The latest edition of the Inter-American Development Bank’s (IDB) Caribbean Region Quarterly Bulletin was released during the annual Conference on the Economy (COTE) 2017, recently held at the St Augustine campus of the University of the West Indies.
Dr Moises Schwartz, IDB Regional Economic Advisor for the Caribbean, presented the main points in the most recent edition of the Caribbean Region Quarterly Bulletin.
The Caribbean Region Quarterly Bulletin summarises recent economic developments in six countries in the Caribbean – including The Bahamas, Barbados, Guyana, Jamaica, Suriname, and Trinidad and Tobago – as well as identifies specific challenges for the private sector to aid the Caribbean region’s economic growth.
In his remarks, at the COTE 2017 event, Schwartz noted: “All countries in the Caribbean are either already undertaking fiscal consolidation or are expected to embark on it soon.
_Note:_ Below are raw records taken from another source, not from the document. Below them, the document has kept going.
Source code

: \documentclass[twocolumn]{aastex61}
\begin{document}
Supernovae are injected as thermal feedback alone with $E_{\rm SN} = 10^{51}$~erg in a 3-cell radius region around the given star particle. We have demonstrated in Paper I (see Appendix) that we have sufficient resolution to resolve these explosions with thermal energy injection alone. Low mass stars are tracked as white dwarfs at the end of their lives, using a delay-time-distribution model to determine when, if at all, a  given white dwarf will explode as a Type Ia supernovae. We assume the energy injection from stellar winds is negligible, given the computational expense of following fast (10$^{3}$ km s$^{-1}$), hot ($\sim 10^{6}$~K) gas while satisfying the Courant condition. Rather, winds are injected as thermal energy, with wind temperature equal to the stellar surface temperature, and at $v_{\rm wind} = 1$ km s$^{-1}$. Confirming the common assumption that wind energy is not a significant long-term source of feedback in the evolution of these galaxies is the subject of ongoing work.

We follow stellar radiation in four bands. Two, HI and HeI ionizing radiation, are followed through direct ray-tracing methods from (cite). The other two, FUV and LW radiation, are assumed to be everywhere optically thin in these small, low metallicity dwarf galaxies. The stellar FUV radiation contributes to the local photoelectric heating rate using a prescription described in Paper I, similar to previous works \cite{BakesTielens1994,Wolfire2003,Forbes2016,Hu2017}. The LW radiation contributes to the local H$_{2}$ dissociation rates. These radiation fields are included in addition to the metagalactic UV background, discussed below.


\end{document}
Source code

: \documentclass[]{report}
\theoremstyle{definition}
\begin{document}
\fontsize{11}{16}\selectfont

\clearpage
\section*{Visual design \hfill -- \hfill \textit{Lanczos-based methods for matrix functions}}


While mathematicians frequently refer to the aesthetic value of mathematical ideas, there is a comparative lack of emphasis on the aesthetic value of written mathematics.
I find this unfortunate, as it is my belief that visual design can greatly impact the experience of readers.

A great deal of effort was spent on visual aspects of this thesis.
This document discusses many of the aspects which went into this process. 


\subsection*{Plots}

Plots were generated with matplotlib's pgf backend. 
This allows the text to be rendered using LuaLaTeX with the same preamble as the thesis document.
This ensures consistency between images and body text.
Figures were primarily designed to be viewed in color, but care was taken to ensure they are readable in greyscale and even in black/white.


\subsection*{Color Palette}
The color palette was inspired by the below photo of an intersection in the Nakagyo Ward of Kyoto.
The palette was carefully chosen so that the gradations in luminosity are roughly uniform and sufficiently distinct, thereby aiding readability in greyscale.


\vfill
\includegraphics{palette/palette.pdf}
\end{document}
While the short-term focus is often on revenue measures and on reductions in spending for capital investment, deeper and more long-lasting measures will be required of the region’s governments to achieve sustainable fiscal accounts while providing essential services and infrastructure.”
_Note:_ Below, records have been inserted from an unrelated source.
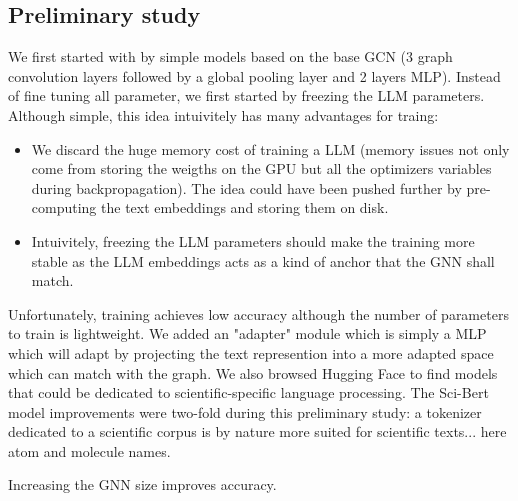 \subsection*{Preliminary study}
\label{sec:preliminary study}
We first started with by simple models based on the base GCN (3 graph convolution layers followed by a global pooling layer and 2 layers MLP). Instead of fine tuning all parameter, we first started by freezing the LLM parameters. Although simple, this idea intuivitely has many advantages for traing:
\begin{itemize}
    \item We discard the huge memory cost of training a LLM (memory issues not only come from storing the weigths on the GPU but all the optimizers variables during backpropagation). The idea could have been pushed further by pre-computing the text embeddings and storing them on disk. 
    \item Intuivitely, freezing the LLM parameters should make the training more stable as the LLM embeddings acts as a kind of anchor that the GNN shall match.
\end{itemize}
Unfortunately, training achieves low accuracy although the number of parameters to train is lightweight. We added an "adapter" module which is simply a MLP which will adapt by projecting the text represention into a more adapted space which can match with the graph.
We also browsed Hugging Face to find models that could be dedicated to scientific-specific language processing. The Sci-Bert\cite{scibert} model improvements were two-fold during this preliminary study: a tokenizer dedicated to a scientific corpus is by nature more suited for scientific texts... here atom and molecule names.

Increasing the GNN size improves accuracy.


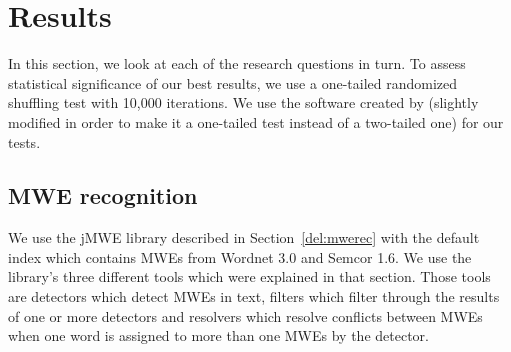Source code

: \documentclass[output=paper]{langsci/langscibook}
\begin{document}
\section{Results}\label{del:exp}
In this section, we look at each of the research questions in turn.
%
To assess statistical significance of our best results, we use a one-tailed randomized shuffling test with 10,000 iterations. We use the software created by \citet{sigf06} (slightly modified in order to make it a one-tailed test instead of a two-tailed one) for our tests.


\subsection{MWE recognition}
\label{del:expmwerec}
\indent We use the jMWE library described in Section~\ref{del:mwerec} with the default index which contains MWEs from Wordnet 3.0 and Semcor 1.6. We use the library's three different tools which were explained in that section. Those tools are detectors which detect MWEs in text, filters which filter through the results of one or more detectors and resolvers which resolve conflicts between MWEs when one word is assigned to more than one MWEs by the detector.
\end{document}
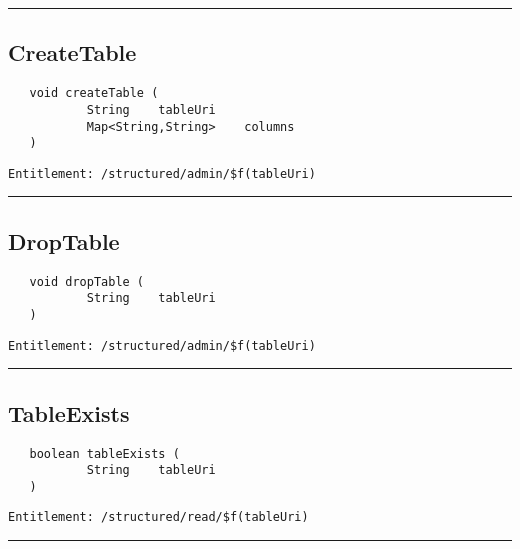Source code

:\rule{12cm}{2pt}
\subsection{CreateTable}
\label{Api:CreateTable}
\begin{Verbatim}
   void createTable (
           String    tableUri
           Map<String,String>    columns
   )
\end{Verbatim}
\begin{Verbatim}[formatcom=\color{Maroon}]
  Entitlement: /structured/admin/$f(tableUri)
\end{Verbatim}



\rule{12cm}{2pt}
\subsection{DropTable}
\label{Api:DropTable}
\begin{Verbatim}
   void dropTable (
           String    tableUri
   )
\end{Verbatim}
\begin{Verbatim}[formatcom=\color{Maroon}]
  Entitlement: /structured/admin/$f(tableUri)
\end{Verbatim}



\rule{12cm}{2pt}
\subsection{TableExists}
\label{Api:TableExists}
\begin{Verbatim}
   boolean tableExists (
           String    tableUri
   )
\end{Verbatim}
\begin{Verbatim}[formatcom=\color{Maroon}]
  Entitlement: /structured/read/$f(tableUri)
\end{Verbatim}



\rule{12cm}{2pt}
The IDB’s Bulletin notes that there is no shortage of fiscal challenges in the Caribbean. Commodity producers, accustomed to high growth and high revenue, were caught by the slump in commodity prices during the 2008 global financial crisis.
While revenue fell immediately, expenditure only reacted slowly, leading to increases in deficits and debt while economic output contracted.
A lacklustre economic performance in tourism-dependent countries, combined with high and rigid government spending, has led to a steady build-up of debt and interest payments. These policy decisions by several Caribbean governments have increased their macroeconomic vulnerability and have also reduced their fiscal and debt sustainability.
Schwartz further recommended that, “Institutional strengthening would better guide fiscal and economic policies across the Caribbean region.”
Institutions that anchor fiscal policy, such as fiscal rules, offer several advantages, especially in a region that is so vulnerable and prone to external shocks.
Such rules institutionalise a political commitment towards budget discipline, render fiscal policy-making more predictable, and improve the quality of public financial management.
Fiscal rules can also help build up buffers that allow for countercyclical policies when shocks hit the economy.